# Help With New Handgun



## cvleiva (Oct 16, 2008)

Hey guys I'm new with handguns and I need some help,I'm thinking of buying a XD45 as my first real handgun,I say real because I own a little Bersa 380 witch I love but I had a little scare a month ago out in the woods and I need something bigger.I've been doing my homework and from what I've read The XD's are the way to go for HP or even for the woods.Am I wrong to think this way?I need your help,thanks


----------



## TOF (Sep 7, 2006)

The type of scare you are protecting against might impact our reccomendations.

For people scares the 45 is a good choice.


----------



## BeefyBeefo (Jan 30, 2008)

TOF said:


> The type of scare you are protecting against might impact our reccomendations.
> 
> For people scares the 45 is a good choice.


+1

The XD45 is a great handgun, but what kind of a "scare" are you talking about in the woods?

-Jeff-


----------



## Wyatt (Jan 29, 2008)

+2.

JHP in 9mm; .40; .45 are all good for humans.
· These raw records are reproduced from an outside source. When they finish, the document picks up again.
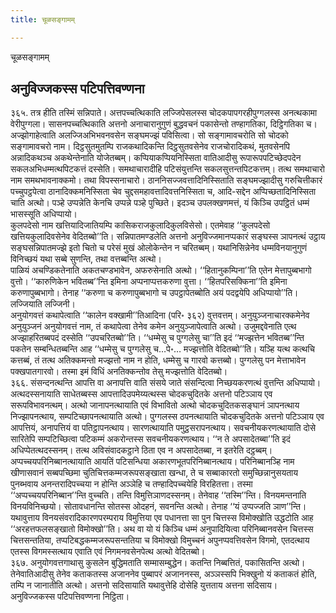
 ```yaml
---
title: चूळसङ्गामम्

---
```

चूळसङ्गामम्  


## अनुविज्जकस्स पटिपत्तिवण्णना

३६५. तत्र हीति तस्मिं सन्निपाते। अत्तपच्चत्थिकाति लज्जिपेसलस्स चोदकपापगरहीपुग्गलस्स अनत्थकामा वेरीपुग्गला। सासनपच्चत्थिकाति अत्तनो अनाचारानुगुणं बुद्धवचनं पकासेन्तो तण्हागतिका, दिट्ठिगतिका च। अज्झोगाहेत्वाति अलज्जिअभिभवनवसेन सङ्घमज्झं पविसित्वा। सो सङ्गामावचरोति सो चोदको सङ्गामावचरो नाम। दिट्ठसुतमुतम्पि राजकथादिकन्ति दिट्ठसुतवसेनेव राजचोरादिकथं, मुतवसेनपि अन्नादिकथञ्च अकथेन्तेनाति योजेतब्बम्। कप्पियाकप्पियनिस्सिता वातिआदीसु रूपारूपपटिच्छेदपदेन सकलअभिधम्मत्थपिटकत्तं दस्सेति। समथाचारादीहि पटिसंयुत्तन्ति सकलसुत्तन्तपिटकत्तम्। तत्थ समथाचारो नाम समथभावनाक्कमो। तथा विपस्सनाचारो। ठाननिसज्जवत्तादिनिस्सिताति सङ्घमज्झादीसु गरुचित्तीकारं पच्चुपट्ठपेत्वा ठानादिक्कमनिस्सिता चेव चुद्दसमहावत्तादिवत्तनिस्सिता च, आदि-सद्देन अप्पिच्छतादिनिस्सिता चाति अत्थो। पञ्हे उप्पन्नेति केनचि उप्पन्ने पञ्हे पुच्छिते। इदञ्च उपलक्खणमत्तं, यं किञ्चि उपट्ठितं धम्मं भासस्सूति अधिप्पायो।  
कुलपदेसो नाम खत्तियादिजातियम्पि कासिकराजकुलादिकुलविसेसो। एतमेवाह ‘‘कुलपदेसो खत्तियकुलादिवसेनेव वेदितब्बो’’ति। सन्निपातमण्डलेति अत्तनो अनुविज्जमानप्पकारं सङ्घस्स ञापनत्थं उट्ठाय सङ्घसन्निपातमज्झे इतो चितो च परेसं मुखं ओलोकेन्तेन न चरितब्बम्। यथानिसिन्नेनेव धम्मविनयानुगुणं विनिच्छयं यथा सब्बे सुणन्ति, तथा वत्तब्बन्ति अत्थो।  
पाळियं अचण्डिकतेनाति अकतचण्डभावेन, अफरुसेनाति अत्थो। ‘‘हितानुकम्पिना’’ति एतेन मेत्तापुब्बभागो वुत्तो। ‘‘कारुणिकेन भवितब्ब’’न्ति इमिना अप्पनाप्पत्तकरुणा वुत्ता। ‘‘हितपरिसक्किना’’ति इमिना करुणापुब्बभागो। तेनाह ‘‘करुणा च करुणापुब्बभागो च उपट्ठापेतब्बोति अयं पदद्वयेपि अधिप्पायो’’ति। लज्जियाति लज्जिनी।  
अनुयोगवत्तं कथापेत्वाति ‘‘कालेन वक्खामी’’तिआदिना (परि॰ ३६२) वुत्तवत्तम्। अनुयुञ्जनाचारक्कमेनेव अनुयुञ्जनं अनुयोगवत्तं नाम, तं कथापेत्वा तेनेव कमेन अनुयुञ्जापेत्वाति अत्थो। उजुमद्दवेनाति एत्थ अज्झाहरितब्बपदं दस्सेति ‘‘उपचरितब्बो’’ति। ‘‘धम्मेसु च पुग्गलेसु चा’’ति इदं ‘‘मज्झत्तेन भवितब्ब’’न्ति पकतेन सम्बन्धितब्बन्ति आह ‘‘धम्मेसु च पुग्गलेसु च…पे॰… मज्झत्तोति वेदितब्बो’’ति। यञ्हि यत्थ कत्थचि कत्तब्बं, तं तत्थ अतिक्कमन्तो मज्झत्तो नाम न होति, धम्मेसु च गारवो कत्तब्बो। पुग्गलेसु पन मेत्ताभावेन पक्खपातगारवो। तस्मा इमं विधिं अनतिक्कन्तोव तेसु मज्झत्तोति वेदितब्बो।  
३६६. संसन्दनत्थन्ति आपत्ति वा अनापत्ति वाति संसये जाते संसन्दित्वा निच्छयकरणत्थं वुत्तन्ति अधिप्पायो। अत्थदस्सनायाति साधेतब्बस्स आपत्तादिउपमेय्यत्थस्स चोदकचुदितके अत्तनो पटिञ्ञाय एव सरूपविभावनत्थम्। अत्थो जानापनत्थायाति एवं विभावितो अत्थो चोदकचुदितकसङ्घानं ञापनत्थाय निज्झापनत्थाय, सम्पटिच्छापनत्थायाति अत्थो। पुग्गलस्स ठपनत्थायाति चोदकचुदितके अत्तनो पटिञ्ञाय एव आपत्तियं, अनापत्तियं वा पतिट्ठापनत्थाय। सारणत्थायाति पमुट्ठसरापनत्थाय। सवचनीयकरणत्थायाति दोसे सारितेपि सम्पटिच्छित्वा पटिकम्मं अकरोन्तस्स सवचनीयकरणत्थाय। ‘‘न ते अपसादेतब्बा’’ति इदं अधिप्पेतत्थदस्सनम्। तत्थ अविसंवादकट्ठाने ठिता एव न अपसादेतब्बा, न इतरेति दट्ठब्बम्।  
अप्पच्चयपरिनिब्बानत्थायाति आयतिं पटिसन्धिया अकारणभूतपरिनिब्बानत्थाय। परिनिब्बानञ्हि नाम खीणासवानं सब्बपच्छिमा चुतिचित्तकम्मजरूपसङ्खाता खन्धा, ते च सब्बाकारतो समुच्छिन्नानुसयताय पुनब्भवाय अनन्तरादिपच्चया न होन्ति अञ्ञेहि च तण्हादिपच्चयेहि विरहितत्ता। तस्मा ‘‘अप्पच्चयपरिनिब्बान’’न्ति वुच्चति। तन्ति विमुत्तिञाणदस्सनम्। तेनेवाह ‘‘तस्मि’’न्ति। विनयमन्तनाति विनयविनिच्छयो। सोतावधानन्ति सोतस्स ओदहनं, सवनन्ति अत्थो। तेनाह ‘‘यं उप्पज्जति ञाण’’न्ति। यथावुत्ताय विनयसंवरादिकारणपरम्पराय विमुत्तिया एव पधानत्ता सा पुन चित्तस्स विमोक्खोति उद्धटोति आह ‘‘अरहत्तफलसङ्खातो विमोक्खो’’ति। अथ वा यो यं किञ्चि धम्मं अनुपादियित्वा परिनिब्बानवसेन चित्तस्स चित्तसन्ततिया, तप्पटिबद्धकम्मजरूपसन्ततिया च विमोक्खो विमुच्चनं अपुनप्पवत्तिवसेन विगमो, एतदत्थाय एतस्स विगमस्सत्थाय एवाति एवं निगमनवसेनपेत्थ अत्थो वेदितब्बो।  
३६७. अनुयोगवत्तगाथासु कुसलेन बुद्धिमताति सम्मासम्बुद्धेन। कतन्ति निब्बत्तितं, पकासितन्ति अत्थो। तेनेवातिआदीसु तेनेव कताकतस्स अजाननेव पुब्बापरं अजाननस्स, अञ्ञस्सपि भिक्खुनो यं कताकतं होति, तम्पि न जानातीति अत्थो। अत्तनो सदिसायाति यथावुत्तेहि दोसेहि युत्तताय अत्तना सदिसाय।  
अनुविज्जकस्स पटिपत्तिवण्णना निट्ठिता।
Defense against forest creatures may better be served with ball ammo in .357 mag; .44 mag; or shotgun / rifle rounds - depending on the specific animal.


----------



## unpecador (May 9, 2008)

+3

What scared you in the woods?


----------



## cvleiva (Oct 16, 2008)

*In the woods*



unpecador said:


> +3
> 
> What scared you in the woods?


I had a big cougar under my tree stand and he was'nt happy that I was there.All I had was my bow.


----------



## Fred40 (Jan 7, 2008)

cvleiva said:


> I had a big cougar under my tree stand and he was'nt happy that I was there.All I had was my bow.


A .45 could handle a cougar, but a .357 or .44 would be even better........in a 4-6" barrel.


----------



## cvleiva (Oct 16, 2008)

Fred40 said:


> A .45 could handle a cougar, but a .357 or .44 would be even better........in a 4-6" barrel.


I agree but I also want to use it as HP


----------



## hideit (Oct 3, 2007)

A cougar!!!!!!

Since you are not NEW to handguns with your 380
then
357Mag - 4" S&W Model 686
or
44Mag - 4" S&W Model 629
you can practice with 38spl or 44 spl
For a few bucks cheaper go Single action with RUGER


----------



## hideit (Oct 3, 2007)

what do you mean - HP
Is that = House Protection?

A 44 Special is great for home protection
Guns and Ammo gave the 44Mag the best all around handgun to own


----------



## unpecador (May 9, 2008)

cvleiva said:


> I had a big cougar under my tree stand and he was'nt happy that I was there.All I had was my bow.


What happened next?


----------



## Wyatt (Jan 29, 2008)

unpecador said:


> What happened next?


Well, it couldn't have ended too badly since he lived to typed about it. :anim_lol:


----------



## camss69 (Sep 18, 2007)

Yeah lets hear the rest of the story!


----------



## unpecador (May 9, 2008)

In the meantime, here's a cougar in action...

Cougar attacks


----------



## jeb21 (Jun 10, 2008)

10 + rounds of 45 ACP from an ergonomically perfect gun like the XD is not a bad choice at all. Plus if this is a woods gun, it will weigh the same or less than most magnum revolvers (unless he goes with the scandium line of weapons) but hold twice the number of rounds. I think that he has made an excellent choice.


----------



## JustRick (Sep 14, 2008)

unpecador said:


> In the meantime, here's a cougar in action...
> 
> Cougar attacks


It's a small world. The narrator's voice you hear is Grant Goodeve, who is a friend of mine. He hosts a show called _Northwest Backroads_, which might be the source of that clip, although he does lots of voice over work. He's best known from his role on the television show _Eight is Enough_ and as Rick in _Northern Exposure_.

Good thing it was a *small *mountain lion...


----------



## cvleiva (Oct 16, 2008)

*cougar under stand*



unpecador said:


> What happened next?


Nothing I just stayed very still & quiet until it moved on.I kept looking down but it was so dark that I could'nd see my hand in front of me much less 30ft under me.


----------



## Wyatt (Jan 29, 2008)

Dude, we were on the edge of our seats. You should have made something up. :mrgreen:


----------



## unpecador (May 9, 2008)

cvleiva said:


> Nothing I just stayed very still & quiet until it moved on.I kept looking down but it was so dark that I could'nd see my hand in front of me much less 30ft under me.


OIC, you mentioned that it wasn't happy that you were there but if it was that dark then I suppose you probably couldn't have been able to tell much less been able to determine it's size, when it had come and gone, or if in fact it was a cougar at all. Anyway, good luck with your XD45.


----------



## cvleiva (Oct 16, 2008)

From the size of the prints,it looked like a big cat.


----------